Building customer loyalty
It’s not all just about attracting new patients, but, more importantly, making sure your current ones are satisfied and will keep returning, recommending you to new patients along the way. Supermarkets are constantly battling to retain their customers who know they can easily buy the same product from another store. Dentists don’t have quite the same problem, as patients don’t often regularly visit different dental practices, so they don’t have the same insight into your competition. Often the only time they will see inside another practice is if you refer them there.
Having said that, are you confident that if they were to step inside another practice that they wouldn’t want to leave you? Might the other practice have a nicer environment, receptionist, etc? A good exercise is to think, if your customer could walk out the door tomorrow and get exactly the same thing at another practice – would they choose to stay with you? Are you treating them well enough? The number one rule, is never take patients for granted. If you can identify gaps in the service you’re offering, be proactive and take steps to fill them.
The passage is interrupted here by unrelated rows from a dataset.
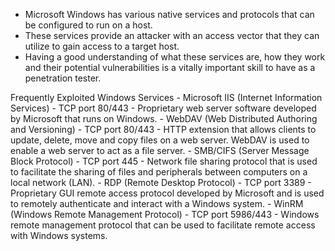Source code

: - Microsoft Windows has various native services and protocols that can be configured to run on a host.
- These services provide an attacker with an access vector that they can utilize to gain access to a target host.
- Having a good understanding of what these services are, how they work and their potential vulnerabilities is a vitally important skill to have as a penetration tester.

Frequently Exploited Windows Services
	- Microsoft IIS (Internet Information Services)
		- TCP port 80/443
		- Proprietary web server software developed by Microsoft that runs on Windows.
	- WebDAV (Web Distributed Authoring and Versioning)
		- TCP port 80/443
		- HTTP extension that allows clients to update, delete, move and copy files on a web server. WebDAV is used to enable a web server to act as a file server.
	- SMB/CIFS (Server Message Block Protocol)
		- TCP port 445
		- Network file sharing protocol that is used to facilitate the sharing of files and peripherals between computers on a local network (LAN).
	- RDP (Remote Desktop Protocol)
		- TCP port 3389
		- Proprietary GUI remote access protocol developed by Microsoft and is used to remotely authenticate and interact with a Windows system.
	- WinRM (Windows Remote Management Protocol)
		- TCP port 5986/443
		- Windows remote management protocol that can be used to facilitate remote access with Windows systems.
I would also advise applying that same philosophy to staff, which Richard Branson summed up nicely when he said ‘train people well enough so they can leave, treat them well enough so they don’t want to’.
Understanding the competition
The supermarket industry is phenomenally competitive. They are, and have to be, very good at knowing what their competitors are doing, what prices they are selling goods at and what offers they are advertising.
Dentists should be keeping a similar eye on what other practices in their area are up to. There are times when you might be able to benefit from their marketing activity. For instance, if a practice in your area is advertising implants on the radio, and you do implants, why not piggy back on their campaign by advertising that treatment at your practice, perhaps on a poster in the window or A-board outside? Those radio adverts will have raised awareness of the treatment locally, you are now letting people know that you provide that treatment and if they are passing it could be you who reaps the reward.
Marketing aligned to seasonal demand
What we want to buy from supermarkets varies throughout the year, e.g. barbecues and salads in summer and root vegetables in winter. Stores will adapt their marketing, layouts and product mix to reflect this changing demand and drive footfall, for example by advertising ‘back to school’ products in August/September.
Dentists can also utilise this approach. For instance, in holiday and wedding seasons what are patients looking for, might there be a greater demand for cosmetic treatments such as teeth whitening? Or, if you have a practice that is in an area that experiences an influx of tourists during summer, you might flex your appointment book to allow for emergency appointments and promote this availability locally.
None of the tactics mentioned above require huge amounts of financial investment, but they can be very effective in keeping your patient list, and income, growing. The key here is to keep your finger on the pulse of what’s happening locally, what your competitors are doing, and then seek to capitalise on that to build a stronger and more successful practice.
So next time you visit a supermarket, think about your experience, why have you chosen to visit that particular store? What does their brand mean to you? Crucially, what items do you walk out with that weren’t on your shopping list; how much more have you spent than if you’d stuck to your original shopping list?
…Then think about if you can apply any of that experience to your practice.